08 Déc

Bernard Carayon : baïonnette au canon, napalm comme munition

La présidentielle approche. Bernard Carayon avance baïonnette au canon. Le député du Tarn travaille au corps ses militants. Dans un courrier interne, il lance – selon ses termes – un « appel au combat ». Les armes utilisées sont du « napalm ». Les mots sont gluants, incendiaires.

« Voulez-vous que les Algériens, les Turcs et les Américains « fassent la loi » chez nous ? ». Une victoire des socialistes conduira à la « légalisation des drogues ». La « guerre » de Bernard Carayon est sans dentelle.

François Hollande et une éventuelle alternance sont criblés de plomb. Les munitions de l’élu UMP sont « conventionnelles ». Elles sortent de l’arsenal de son parti. Hostilité farouche au vote des immigrés. Caricature rageuse, hargneuse, d’une Gauche irresponsable et dépensière. Bernard Carayon applique le manuel.

Il le fait sans complexe. Ni mauvaise conscience. Les positions musclées ne le choquent pas. Dans sa jeunesse, sur les bancs de la faculté, il a fréquenté un syndicat d’extrême droite. Un syndicat familier des coups de poing. Le GUD. Plus tard, au ministère de l’Intérieur, il a été le « bras armé » d’un proche de Charles Pasqua. Robert Pandraud.

En parlant d’invasion nationale ou en stigmatisant la Gauche, Bernard Carayon est sur ses « terres ». Ses terres idéologiques. Mais aussi électorales. Grand gagnant du nouveau découpage des circonscriptions, Bernard Carayon conserve, dans son giron, des fiefs de droite. Notamment de gros cantons Castres.

S’agissant des législatives, la maison Carayon ne brûle pas. La Place Beauvau a bien servi un de ses anciens serviteurs. Certains parlementaires ont reçu un mauvais coup de ciseau. Ils se retrouvent avec des terrains de chasse improbables. Mélangeant des territoires hétérogènes.

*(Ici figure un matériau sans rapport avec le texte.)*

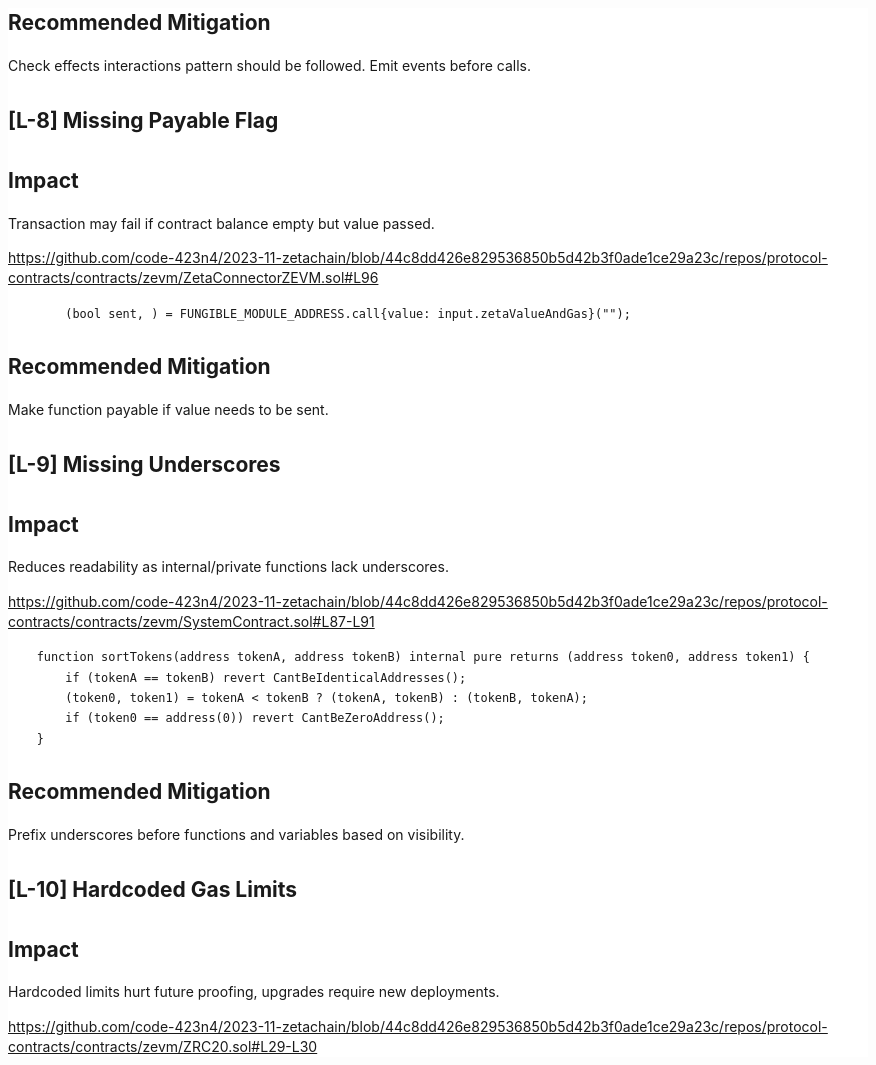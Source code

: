 ## Recommended Mitigation

Check effects interactions pattern should be followed. Emit events before calls.


## [L-8] Missing Payable Flag

## Impact

Transaction may fail if contract balance empty but value passed.

https://github.com/code-423n4/2023-11-zetachain/blob/44c8dd426e829536850b5d42b3f0ade1ce29a23c/repos/protocol-contracts/contracts/zevm/ZetaConnectorZEVM.sol#L96

```solidity
        (bool sent, ) = FUNGIBLE_MODULE_ADDRESS.call{value: input.zetaValueAndGas}("");
```

## Recommended Mitigation

Make function payable if value needs to be sent.

## [L-9] Missing Underscores

## Impact 

Reduces readability as internal/private functions lack underscores.

https://github.com/code-423n4/2023-11-zetachain/blob/44c8dd426e829536850b5d42b3f0ade1ce29a23c/repos/protocol-contracts/contracts/zevm/SystemContract.sol#L87-L91

```solidity
    function sortTokens(address tokenA, address tokenB) internal pure returns (address token0, address token1) {
        if (tokenA == tokenB) revert CantBeIdenticalAddresses();
        (token0, token1) = tokenA < tokenB ? (tokenA, tokenB) : (tokenB, tokenA);
        if (token0 == address(0)) revert CantBeZeroAddress();
    }
```

## Recommended Mitigation

Prefix underscores before functions and variables based on visibility. 

## [L-10] Hardcoded Gas Limits
   
## Impact

Hardcoded limits hurt future proofing, upgrades require new deployments.

https://github.com/code-423n4/2023-11-zetachain/blob/44c8dd426e829536850b5d42b3f0ade1ce29a23c/repos/protocol-contracts/contracts/zevm/ZRC20.sol#L29-L30
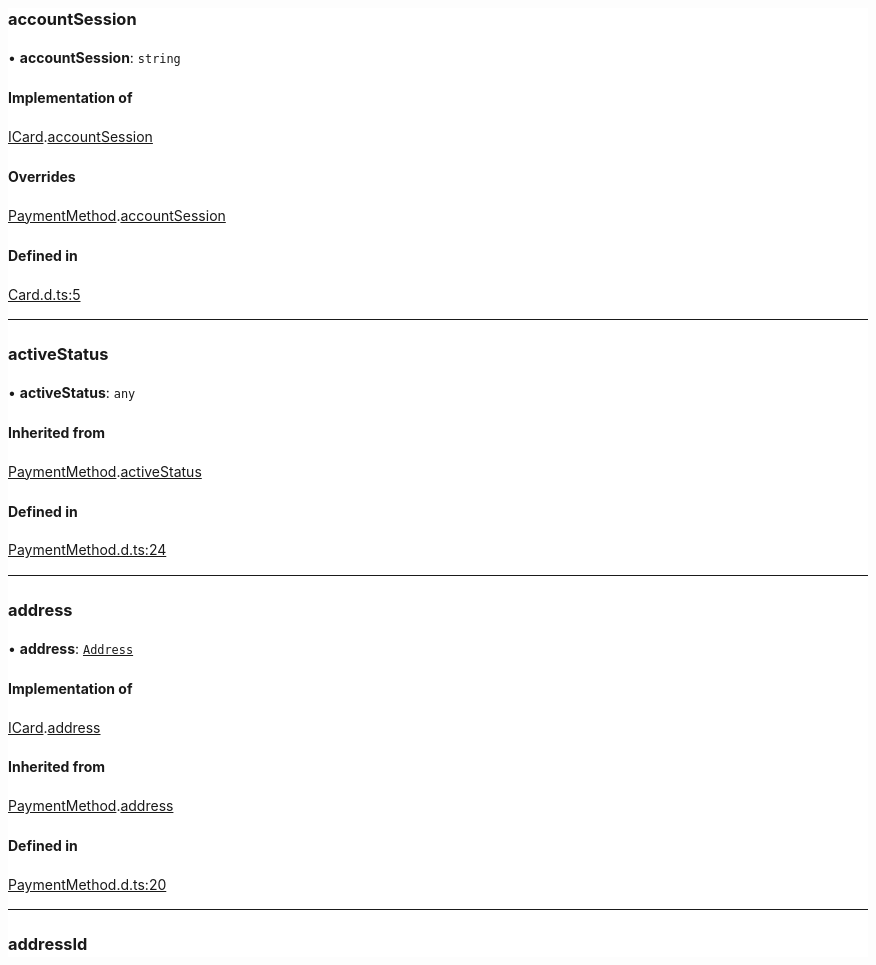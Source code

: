 ### accountSession

• **accountSession**: `string`

#### Implementation of

[ICard](../interfaces/ICard.ICard.md).[accountSession](../interfaces/ICard.ICard.md#accountsession)

#### Overrides

[PaymentMethod](PaymentMethod.PaymentMethod.md).[accountSession](PaymentMethod.PaymentMethod.md#accountsession)

#### Defined in

[Card.d.ts:5](https://github.com/fluxpayments1/fluxpayments_api_ts/blob/54e92445ed8f94c13807b26dae9f1e6dc30f7b46/src/types/flux_types/Card.d.ts#L5)

___

### activeStatus

• **activeStatus**: `any`

#### Inherited from

[PaymentMethod](PaymentMethod.PaymentMethod.md).[activeStatus](PaymentMethod.PaymentMethod.md#activestatus)

#### Defined in

[PaymentMethod.d.ts:24](https://github.com/fluxpayments1/fluxpayments_api_ts/blob/54e92445ed8f94c13807b26dae9f1e6dc30f7b46/src/types/flux_types/PaymentMethod.d.ts#L24)

___

### address

• **address**: [`Address`](Address.Address.md)

#### Implementation of

[ICard](../interfaces/ICard.ICard.md).[address](../interfaces/ICard.ICard.md#address)

#### Inherited from

[PaymentMethod](PaymentMethod.PaymentMethod.md).[address](PaymentMethod.PaymentMethod.md#address)

#### Defined in

[PaymentMethod.d.ts:20](https://github.com/fluxpayments1/fluxpayments_api_ts/blob/54e92445ed8f94c13807b26dae9f1e6dc30f7b46/src/types/flux_types/PaymentMethod.d.ts#L20)

___

### addressId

Bernard Carayon échappe à ces tourments. Mais il en a un autre : mai 2012.

Sa « vraie » bataille ce sont les présidentielles.

En 1997, il a perdu son mandat de député. Une socialiste – Monique Collange – lui a ravi son siège. Bernard Carayon a expérimenté une évidence : le climat national impacte les législatives. L’inversion du calendrier électoral renforce ce jeu de domino. Plus que jamais, la présidentielle « fait » les législatives.

Un échec de Nicolas Sarkozy peut renvoyer Bernard Carayon à ses chères études sur l’Intelligence Économique.

Il le sait. Il cogne.

06 Déc

Chômage : Pourquoi Midi-Pyrénées s’enfonce ?. Samedi 10 décembre dans la Voix est libre

Chômage : Pourquoi Midi-Pyrénées s’enfonce ?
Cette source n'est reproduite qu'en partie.